Record excerpts:

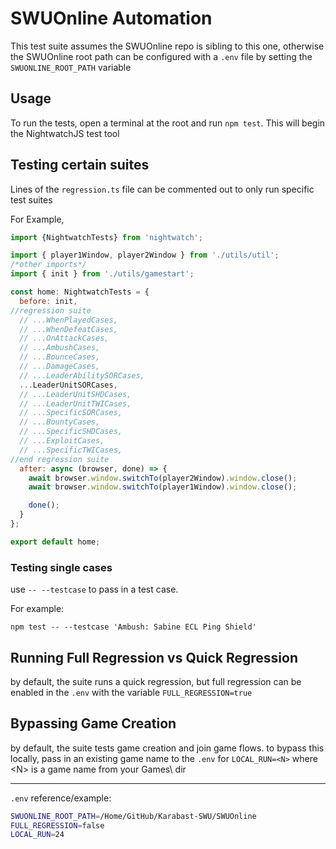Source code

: # SWUOnline Automation
This test suite assumes the SWUOnline repo is sibling to this one, otherwise the SWUOnline root path can be configured with a `.env` file by setting the `SWUONLINE_ROOT_PATH` variable

## Usage
To run the tests, open a terminal at the root and run `npm test`. This will begin the NightwatchJS test tool

## Testing certain suites
Lines of the `regression.ts` file can be commented out to only run specific test suites

For Example,
```javascript
import {NightwatchTests} from 'nightwatch';

import { player1Window, player2Window } from './utils/util';
/*other imports*/
import { init } from './utils/gamestart';

const home: NightwatchTests = {
  before: init,
//regression suite
  // ...WhenPlayedCases,
  // ...WhenDefeatCases,
  // ...OnAttackCases,
  // ...AmbushCases,
  // ...BounceCases,
  // ...DamageCases,
  // ...LeaderAbilitySORCases,
  ...LeaderUnitSORCases,
  // ...LeaderUnitSHDCases,
  // ...LeaderUnitTWICases,
  // ...SpecificSORCases,
  // ...BountyCases,
  // ...SpecificSHDCases,
  // ...ExploitCases,
  // ...SpecificTWICases,
//end regression suite
  after: async (browser, done) => {
    await browser.window.switchTo(player2Window).window.close();
    await browser.window.switchTo(player1Window).window.close();

    done();
  }
};

export default home;
```

### Testing single cases
use `-- --testcase` to pass in a test case.

For example:
```
npm test -- --testcase 'Ambush: Sabine ECL Ping Shield'
```

## Running Full Regression vs Quick Regression
by default, the suite runs a quick regression, but full regression can be enabled in the `.env` with the variable `FULL_REGRESSION=true`

## Bypassing Game Creation
by default, the suite tests game creation and join game flows. to bypass this locally, pass in an existing game name to the `.env` for `LOCAL_RUN=<N>` where \<N> is a game name from your Games\ dir

---

`.env` reference/example:
```bash
SWUONLINE_ROOT_PATH=/Home/GitHub/Karabast-SWU/SWUOnline
FULL_REGRESSION=false
LOCAL_RUN=24
```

What this task involves: Leave every picture out. Retype the remaining data exactly.

Response:
Source code

: # SWUOnline Automation
This test suite assumes the SWUOnline repo is sibling to this one, otherwise the SWUOnline root path can be configured with a `.env` file by setting the `SWUONLINE_ROOT_PATH` variable

## Usage
To run the tests, open a terminal at the root and run `npm test`. This will begin the NightwatchJS test tool

## Testing certain suites
Lines of the `regression.ts` file can be commented out to only run specific test suites

For Example,
```javascript
import {NightwatchTests} from 'nightwatch';

import { player1Window, player2Window } from './utils/util';
/*other imports*/
import { init } from './utils/gamestart';

const home: NightwatchTests = {
  before: init,
//regression suite
  // ...WhenPlayedCases,
  // ...WhenDefeatCases,
  // ...OnAttackCases,
  // ...AmbushCases,
  // ...BounceCases,
  // ...DamageCases,
  // ...LeaderAbilitySORCases,
  ...LeaderUnitSORCases,
  // ...LeaderUnitSHDCases,
  // ...LeaderUnitTWICases,
  // ...SpecificSORCases,
  // ...BountyCases,
  // ...SpecificSHDCases,
  // ...ExploitCases,
  // ...SpecificTWICases,
//end regression suite
  after: async (browser, done) => {
    await browser.window.switchTo(player2Window).window.close();
    await browser.window.switchTo(player1Window).window.close();

    done();
  }
};

export default home;
```

### Testing single cases
use `-- --testcase` to pass in a test case.

For example:
```
npm test -- --testcase 'Ambush: Sabine ECL Ping Shield'
```

## Running Full Regression vs Quick Regression
by default, the suite runs a quick regression, but full regression can be enabled in the `.env` with the variable `FULL_REGRESSION=true`

## Bypassing Game Creation
by default, the suite tests game creation and join game flows. to bypass this locally, pass in an existing game name to the `.env` for `LOCAL_RUN=<N>` where \<N> is a game name from your Games\ dir

---

`.env` reference/example:
```bash
SWUONLINE_ROOT_PATH=/Home/GitHub/Karabast-SWU/SWUOnline
FULL_REGRESSION=false
LOCAL_RUN=24
```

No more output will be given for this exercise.